Anthropic menuntut kepastian agar model AI buatannya tidak disalahgunakan untuk mengembangkan senjata otomatis maupun alat mata-mata yang menyasar warga sipil. Langkah berani ini langsung menempatkan Anthropic dalam radar pengawasan ketat pemerintah di bawah kepemimpinan Donald Trump. Padahal, perusahaan ini sebelumnya dikenal lebih tertutup dibandingkan kompetitor utamanya seperti OpenAI atau Google.
Ketegangan Anthropic dan Pentagon di Balik Kontrak Triliunan
Perselisihan ini bermula ketika Anthropic meminta jaminan tertulis bahwa teknologi mereka hanya akan digunakan untuk tujuan yang etis. Namun, Kementerian Pertahanan AS (DOD) justru memberikan respons yang cukup dingin dan tegas. Pihak militer menyatakan bahwa mereka menggunakan model-model AI Anthropic untuk semua hal yang sesuai hukum tanpa batasan khusus.
Kondisi ini menciptakan dilema besar mengingat Anthropic memegang peran yang sangat krusial dalam infrastruktur militer Amerika. Hingga Februari 2026, Anthropic menjadi satu-satunya perusahaan kecerdasan buatan yang mengintegrasikan model-modelnya pada jaringan rahasia milik DOD. Mereka juga menyediakan model khusus yang dirancang untuk mendukung tugas-tugas penegakkan keamanan nasional.
Kerja sama ini bukan sekadar kemitraan biasa karena melibatkan nilai ekonomi yang sangat fantastis. Pada tahun 2025 lalu, Anthropic berhasil mengamankan kontrak senilai US$200 juta atau setara dengan Rp3,3 triliun dari Pentagon. Besarnya nilai kontrak tersebut seharusnya mempererat hubungan, namun gertakan Anthropic justru membuat para pejabat senior di DOD merasa geram.
Pertemuan Darurat di Pentagon dan Kritik Donald Trump
Menanggapi situasi yang memanas, CEO Anthropic, Dario Amodei, dijadwalkan melakukan pertemuan mendadak dengan Menteri Pertahanan, Pete Hegseth. Pertemuan yang berlangsung di Pentagon pada Selasa pagi waktu setempat ini bertujuan untuk meredakan ketegangan antar kedua belah pihak. Axios melaporkan bahwa diskusi tersebut menjadi sangat krusial bagi kelangsungan proyek-proyek pertahanan masa depan.
Konflik ini juga menambah daftar panjang rintangan yang harus dihadapi Anthropic dalam menjalin hubungan dengan pemerintahan Trump.

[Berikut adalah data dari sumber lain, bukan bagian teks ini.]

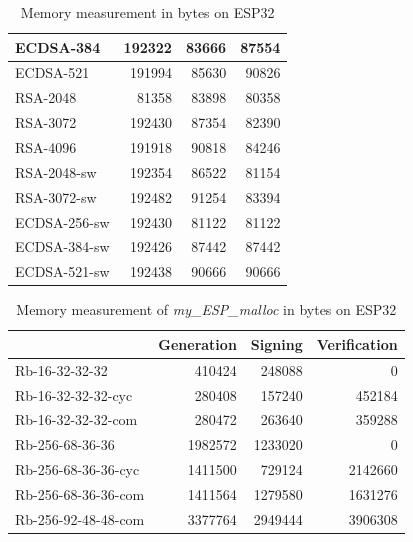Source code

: \documentclass[thesis=M,english]{FITthesis}[2019/12/23]
\begin{document}
\begin{table}[]
\begin{tabular}{|l|r|r|r|}
 ECDSA-384 &  192322   &  83666 &  87554      \\ \hline
 ECDSA-521 &  191994   &  85630 &  90826      \\ \hline
 RSA-2048  &  81358    &  83898 &  80358      \\ \hline
 RSA-3072  &  192430   &  87354 &  82390      \\ \hline
 RSA-4096  &  191918   &  90818 &  84246      \\ \hline
 RSA-2048-sw  & 192354 & 86522 & 81154 \\ \hline
RSA-3072-sw  & 192482 & 91254 & 83394 \\ \hline
ECDSA-256-sw & 192430 & 81122 & 81122 \\ \hline
ECDSA-384-sw & 192426 & 87442 & 87442 \\ \hline
ECDSA-521-sw & 192438 & 90666 & 90666 \\ \hline
\end{tabular}
\caption{Memory measurement in bytes on ESP32}
\end{table}

\begin{table}[]
\centering
\begin{tabular}{|l|r|r|r|}
\hline
                    & \multicolumn{1}{l|}{Generation} & \multicolumn{1}{l|}{Signing} & \multicolumn{1}{l|}{Verification} \\ \hline
Rb-16-32-32-32      & 410424                          & 248088                       & 0                                 \\ \hline
Rb-16-32-32-32-cyc  & 280408                          & 157240                       & 452184                            \\ \hline
Rb-16-32-32-32-com  & 280472                          & 263640                       & 359288                            \\ \hline
Rb-256-68-36-36     & 1982572                         & 1233020                      & 0                                 \\ \hline
Rb-256-68-36-36-cyc & 1411500                         & 729124                       & 2142660                           \\ \hline
Rb-256-68-36-36-com & 1411564                         & 1279580                      & 1631276                           \\ \hline
Rb-256-92-48-48-com & 3377764                         & 2949444                      & 3906308                           \\ \hline
\end{tabular}
\caption{Memory measurement of \textit{my\_ESP\_malloc} in bytes on ESP32}
\end{table}
\end{document}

Dalam beberapa bulan terakhir, Donald Trump secara terbuka melontarkan kritik pedas terhadap kebijakan internal perusahaan tersebut. Ketegangan politik ini dikhawatirkan dapat menghambat proses inovasi teknologi di sektor keamanan publik.
Meskipun situasi sedang memanas, juru bicara Anthropic menegaskan bahwa perusahaan tetap berkomitmen mendukung keamanan nasional Amerika Serikat. Mereka mengklaim tengah melakukan percakapan yang produktif dengan pihak militer untuk mencari titik temu. Perusahaan optimis dapat menyelesaikan isu kompleks ini tanpa harus mengorbankan prinsip etika pengembangan AI yang mereka anut.
Dominasi Claude AI dan Valuasi Fantastis Anthropic
Anthropic sendiri semakin populer di industri teknologi berkat produk unggulan mereka yang bernama Claude. Paket lengkap model AI ini dinilai memiliki kemampuan penalaran yang lebih halus dan aman dibandingkan kompetitornya. Keunggulan teknis inilah yang membuat Pentagon sangat bergantung pada sistem yang dikembangkan oleh mantan karyawan OpenAI tersebut.
Di sisi finansial, posisi Anthropic sedang berada di puncak kejayaan meskipun baru saja berselisih dengan pemerintah. Perusahaan baru saja menyelesaikan seri pendanaan baru senilai US$30 miliar pada awal bulan ini. Suntikan dana segar tersebut membuat valuasi Anthropic meroket hingga menyentuh angka US$380 miliar.
Dengan valuasi yang begitu besar, Anthropic memiliki posisi tawar yang kuat untuk mempertahankan prinsip-prinsip pengembangan teknologinya. Publik kini menunggu apakah Pentagon akan melunak atau justru mencari alternatif teknologi lain di tengah persaingan AI global yang semakin sengit. Keputusan akhir dari pertemuan di Pentagon akan menentukan arah pemanfaatan kecerdasan buatan dalam dunia militer modern.